I'm thinking business apps here. And I do realize tooling just doesn't all of a sudden become enterprise capable.

But, none the less, that's my conundrum at the moment. IMHO, core business adoption would really up the user count and value to the chain and I'm anxious to see that happen.

Don't get me wrong, I am thoroughly impressed with HAF and love that it handles all the intricate detailed scenarios that exist on chain, extrapolated to Postgres so you can SQL query it. That, in and of itself is amazing and I love it.

Feedback like this is important.

I understand your dilemma. It's either storage or speed. You have to give up something. For a solution that gives access to the full blockchain without doing blockchain programming, 4TB+ per platform isn't very high. It was either disc space or RAM. And we know what's cheaper and more scalable.

That is exactly right. Fully agree I'd rather scale storage than memory. Tradeoffs abound when planning out a project and application offering.

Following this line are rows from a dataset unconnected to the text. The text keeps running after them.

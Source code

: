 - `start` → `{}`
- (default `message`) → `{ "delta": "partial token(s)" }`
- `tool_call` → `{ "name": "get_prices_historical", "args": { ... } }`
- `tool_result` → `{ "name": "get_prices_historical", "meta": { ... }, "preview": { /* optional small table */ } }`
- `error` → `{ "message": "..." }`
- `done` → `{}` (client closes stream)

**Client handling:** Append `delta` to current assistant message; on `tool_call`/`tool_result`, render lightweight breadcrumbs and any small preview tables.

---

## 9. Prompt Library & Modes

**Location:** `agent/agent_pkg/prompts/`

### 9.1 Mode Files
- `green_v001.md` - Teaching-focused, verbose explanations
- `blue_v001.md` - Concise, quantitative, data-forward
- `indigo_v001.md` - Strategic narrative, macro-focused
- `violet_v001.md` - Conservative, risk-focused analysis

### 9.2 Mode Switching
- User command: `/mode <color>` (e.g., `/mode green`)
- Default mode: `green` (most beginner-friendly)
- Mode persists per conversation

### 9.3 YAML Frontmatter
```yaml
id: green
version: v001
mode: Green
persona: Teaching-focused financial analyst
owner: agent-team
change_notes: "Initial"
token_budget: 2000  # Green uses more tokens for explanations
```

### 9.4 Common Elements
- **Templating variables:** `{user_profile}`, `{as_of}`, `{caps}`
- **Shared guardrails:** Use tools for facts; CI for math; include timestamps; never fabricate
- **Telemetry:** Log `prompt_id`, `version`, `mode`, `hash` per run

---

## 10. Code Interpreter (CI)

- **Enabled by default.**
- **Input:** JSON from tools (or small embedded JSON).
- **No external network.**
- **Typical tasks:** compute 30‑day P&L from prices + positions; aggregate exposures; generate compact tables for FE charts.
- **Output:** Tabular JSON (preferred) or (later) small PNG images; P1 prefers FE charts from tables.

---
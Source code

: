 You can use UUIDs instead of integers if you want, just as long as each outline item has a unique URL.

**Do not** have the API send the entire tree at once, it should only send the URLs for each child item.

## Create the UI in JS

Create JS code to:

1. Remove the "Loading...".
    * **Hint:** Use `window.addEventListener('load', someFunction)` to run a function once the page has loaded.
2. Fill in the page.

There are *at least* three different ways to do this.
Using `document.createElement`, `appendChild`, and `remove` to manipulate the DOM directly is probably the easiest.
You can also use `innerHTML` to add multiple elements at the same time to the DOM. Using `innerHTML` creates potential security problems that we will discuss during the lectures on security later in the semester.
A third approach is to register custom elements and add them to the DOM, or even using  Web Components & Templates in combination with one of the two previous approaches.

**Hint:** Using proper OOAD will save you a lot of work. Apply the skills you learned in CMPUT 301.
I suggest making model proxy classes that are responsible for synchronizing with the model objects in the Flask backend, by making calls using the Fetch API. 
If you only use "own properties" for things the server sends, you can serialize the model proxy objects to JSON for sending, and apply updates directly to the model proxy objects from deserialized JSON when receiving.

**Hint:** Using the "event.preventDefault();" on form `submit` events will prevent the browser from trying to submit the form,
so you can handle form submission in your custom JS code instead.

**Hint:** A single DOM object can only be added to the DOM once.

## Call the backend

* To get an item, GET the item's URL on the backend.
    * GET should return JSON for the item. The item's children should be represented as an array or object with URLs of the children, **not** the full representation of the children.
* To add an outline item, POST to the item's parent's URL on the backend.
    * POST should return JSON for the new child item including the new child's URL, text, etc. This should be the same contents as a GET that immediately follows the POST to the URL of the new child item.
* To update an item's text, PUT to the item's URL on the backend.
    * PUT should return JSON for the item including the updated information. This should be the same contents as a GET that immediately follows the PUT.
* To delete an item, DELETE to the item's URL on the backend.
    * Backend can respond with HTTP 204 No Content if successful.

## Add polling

I'm considering middle layers, almost like a cache, that reads only a subset of data. Smaller and faster for specific duties. As one example: account analysis (user growth, activity, etc), where post content is not of concern. There might be things like that out there already and I still wonder if hafah is projected to be that.

I know filtering based on a subset of operations is possible, so if you are interested in specific content, you can scale down the storage requirements significantly.

That sounds perfect! I will definitely continue diving deeper into HAF to better understand. Thank you so much for the guidance.